We traveled to Alaska to join a 6 day cruise on Glacier Bay aboard the Sea Wolf. Sea Wolf is a 97′ WWII-era ship that carries 12 passengers and 5 crew. The owner, Kimber Owen, has gone to great lengths to make the ship accessible to wheelchair users. As she says, the ship is not ADA compliant, but is “visitable”, which in this case means that a manual wheelchair user can get to most everything on the main and top decks.

To board the ship, a wheelchair user must be carried up three steps. After that, little to no carrying is required.

Looking aft along the gangway on the starboard side of the ship. The covered thing hanging off the edge is a grill.

The main deck has a 32″ wide gangway along each side. There is a breezeway at mid-ship that connects the two. In the stern there is a covered dining area with a table that seats 10-14 in varying degrees of closeness, and a carpeted salon with several comfortable sofas and shelves full of maps and books about the Pacific Northwest. The doors leading to the dining deck and the salon are all wide enough for a wheelchair. There is limited space between the table and a sideboard for moving from one side of the dining deck to the other, so I did make a fair number of trips all around the ship to get from one side of the dining room to the other, which was fine: the trip was short and the views were amazing.

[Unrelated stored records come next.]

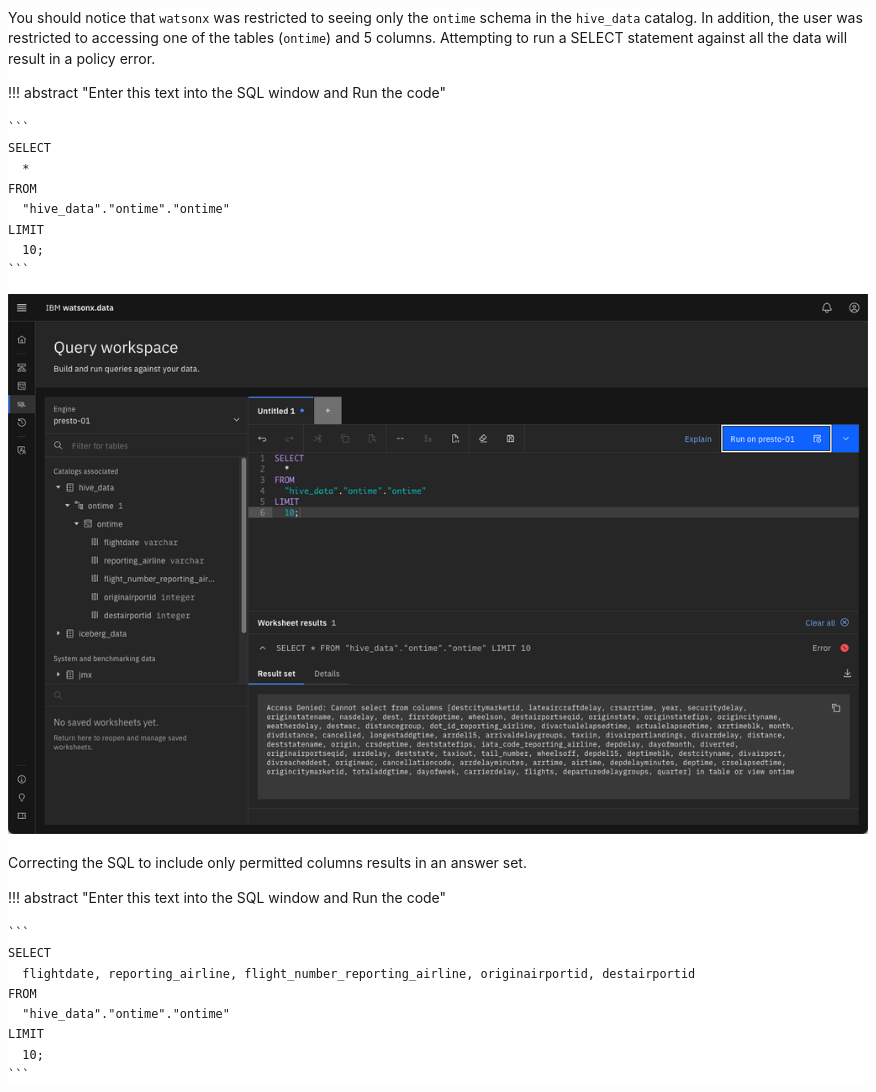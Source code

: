 You should notice that `watsonx` was restricted to seeing only the `ontime` schema in the `hive_data` catalog. In addition, the user was restricted to accessing one of the tables (`ontime`) and 5 columns. Attempting to run a SELECT statement against all the data will result in a policy error.

!!! abstract "Enter this text into the SQL window and Run the code"

    ```
    SELECT
      *
    FROM
      "hive_data"."ontime"."ontime"
    LIMIT
      10;
    ``` 

![Browser](wxd-images/watsonx-policy-error.png)

Correcting the SQL to include only permitted columns results in an answer set.

!!! abstract "Enter this text into the SQL window and Run the code"

    ```
    SELECT
      flightdate, reporting_airline, flight_number_reporting_airline, originairportid, destairportid
    FROM
      "hive_data"."ontime"."ontime"
    LIMIT
      10;
    ``` 
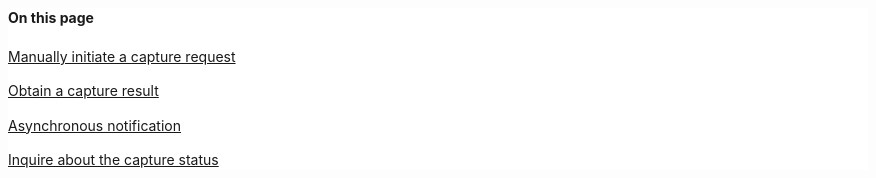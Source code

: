 #### On this page

[Manually initiate a capture request](#20MEH "Manually initiate a capture request")

[Obtain a capture result](#seO9b "Obtain a capture result")

[Asynchronous notification](#SNrlS "Asynchronous notification")

[Inquire about the capture status](#mlxp0 "Inquire about the capture status")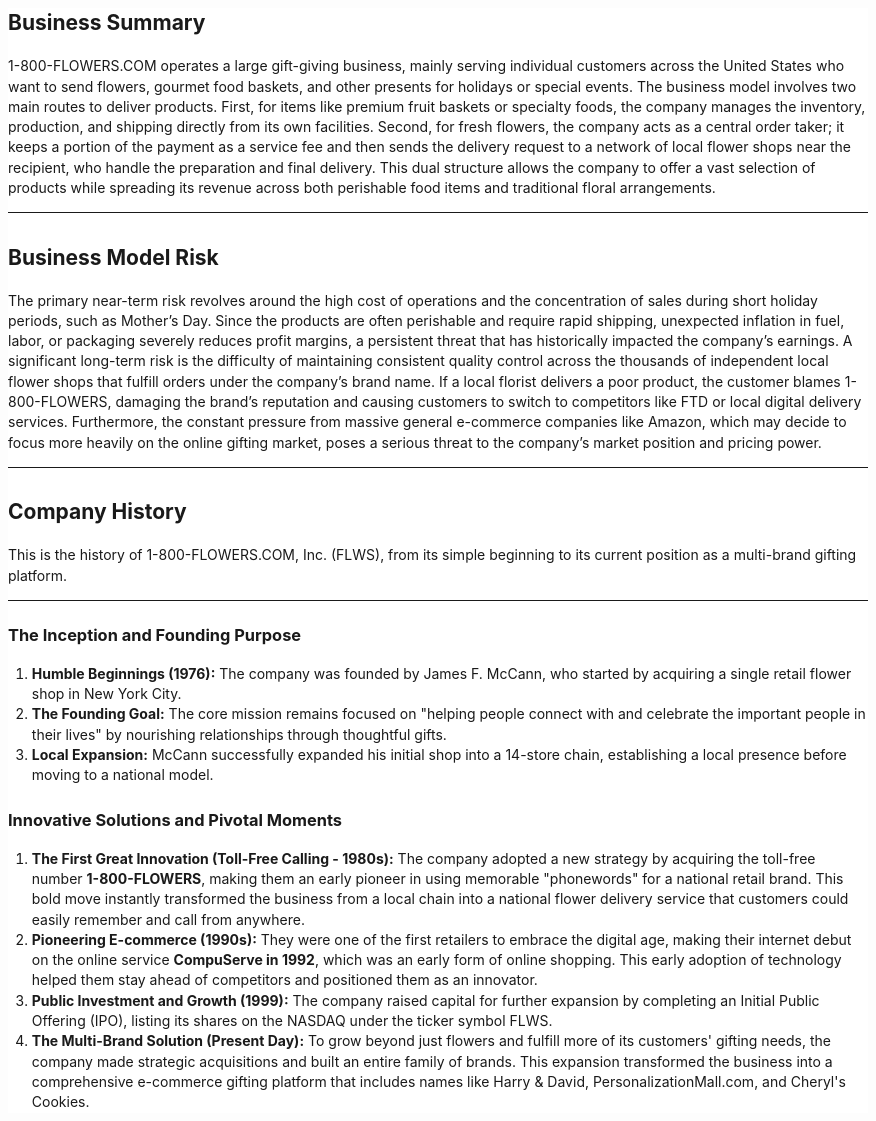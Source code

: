 ## Business Summary

1-800-FLOWERS.COM operates a large gift-giving business, mainly serving individual customers across the United States who want to send flowers, gourmet food baskets, and other presents for holidays or special events. The business model involves two main routes to deliver products. First, for items like premium fruit baskets or specialty foods, the company manages the inventory, production, and shipping directly from its own facilities. Second, for fresh flowers, the company acts as a central order taker; it keeps a portion of the payment as a service fee and then sends the delivery request to a network of local flower shops near the recipient, who handle the preparation and final delivery. This dual structure allows the company to offer a vast selection of products while spreading its revenue across both perishable food items and traditional floral arrangements.

---

## Business Model Risk

The primary near-term risk revolves around the high cost of operations and the concentration of sales during short holiday periods, such as Mother’s Day. Since the products are often perishable and require rapid shipping, unexpected inflation in fuel, labor, or packaging severely reduces profit margins, a persistent threat that has historically impacted the company’s earnings. A significant long-term risk is the difficulty of maintaining consistent quality control across the thousands of independent local flower shops that fulfill orders under the company’s brand name. If a local florist delivers a poor product, the customer blames 1-800-FLOWERS, damaging the brand’s reputation and causing customers to switch to competitors like FTD or local digital delivery services. Furthermore, the constant pressure from massive general e-commerce companies like Amazon, which may decide to focus more heavily on the online gifting market, poses a serious threat to the company’s market position and pricing power.

---

## Company History

This is the history of 1-800-FLOWERS.COM, Inc. (FLWS), from its simple beginning to its current position as a multi-brand gifting platform.

***

### **The Inception and Founding Purpose**

1.  **Humble Beginnings (1976):** The company was founded by James F. McCann, who started by acquiring a single retail flower shop in New York City.
2.  **The Founding Goal:** The core mission remains focused on "helping people connect with and celebrate the important people in their lives" by nourishing relationships through thoughtful gifts.
3.  **Local Expansion:** McCann successfully expanded his initial shop into a 14-store chain, establishing a local presence before moving to a national model.

### **Innovative Solutions and Pivotal Moments**

1.  **The First Great Innovation (Toll-Free Calling - 1980s):** The company adopted a new strategy by acquiring the toll-free number **1-800-FLOWERS**, making them an early pioneer in using memorable "phonewords" for a national retail brand. This bold move instantly transformed the business from a local chain into a national flower delivery service that customers could easily remember and call from anywhere.
2.  **Pioneering E-commerce (1990s):** They were one of the first retailers to embrace the digital age, making their internet debut on the online service **CompuServe in 1992**, which was an early form of online shopping. This early adoption of technology helped them stay ahead of competitors and positioned them as an innovator.
3.  **Public Investment and Growth (1999):** The company raised capital for further expansion by completing an Initial Public Offering (IPO), listing its shares on the NASDAQ under the ticker symbol FLWS.
4.  **The Multi-Brand Solution (Present Day):** To grow beyond just flowers and fulfill more of its customers' gifting needs, the company made strategic acquisitions and built an entire family of brands. This expansion transformed the business into a comprehensive e-commerce gifting platform that includes names like Harry & David, PersonalizationMall.com, and Cheryl's Cookies.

Bunks in the starboard main deck cabin.

There are two cabins on the main deck, both suitable for wheelchair users. Both have over/under bunk beds, so at least one person has to be able to climb the ladder to the top bunk. There isn’t enough room to turn a chair, but you can get in to the room and over to the bed or over to the toilet/shower area pretty easily. There is a fold down shower chair and a hand held shower head, and given the smallness of the quarters, there is absolutely no problem reaching the water controls, as is so often the case in hotels. I was also offered a larger transfer shower chair in case the existing bench was not quite right.

Head (toilet)/shower in the starboard main deck cabin.

The main deck also includes the galley and some office space for the crew. The bow is open and ramped on both sides. The ramps are quite steep, so it is advisable to have some help going both up and down.

Access to the top deck is via an enclosed platform lift. My 35″ long wheelchair fit comfortably, so I’d estimate the lift length at about 40″. There are three cabins on the top deck, none of which I saw. One is apparently fairly accessible. The top deck is also home to the wheelhouse and has kayak storage aft. The captain welcomed passengers into the wheelhouse, but it is 3 steps up from the top deck. I managed that by scooting up the stairs on my rear end, but a carrying sling was available and the crew would have been happy to carry me up.

The engineer conducted a tour of the engine room belowdecks, but the engine room was only accessible via a ladder.

Steps leading down to the water.

On the starboard side of the ship there is a small platform with several steps leading down. This is used when boarding the motor skiff or for getting into kayaks. For kayaking, a floating dock is lowered from the top deck first, and lashed to the steps. Then the kayaks are lowered into the sea, and lashed to the dock platform. As a wheelchair user, I, too, was lowered just like the kayaks. I sat on a hoist sling, chains were attached to the four corners of the sling, and then I went flying. It felt very secure and the crew are very well practiced in the system.

Coming up: a day on Sea Wolf.

Katja

2 Comments

  1. Stephen

    I have LONG wanted to cruise the Inner Passage. I just saw a short film about a father/son who paddled it in handmade canoes, so I’m all stoked again. Probably never happen ($$$), but I can live vicariously. I’m not sure I’d be as brave an adventurer as you are!

    Reply
  2. Katja (Post author)

    I certainly appreciate the financial constraints, but money aside, Stephen, you could do this.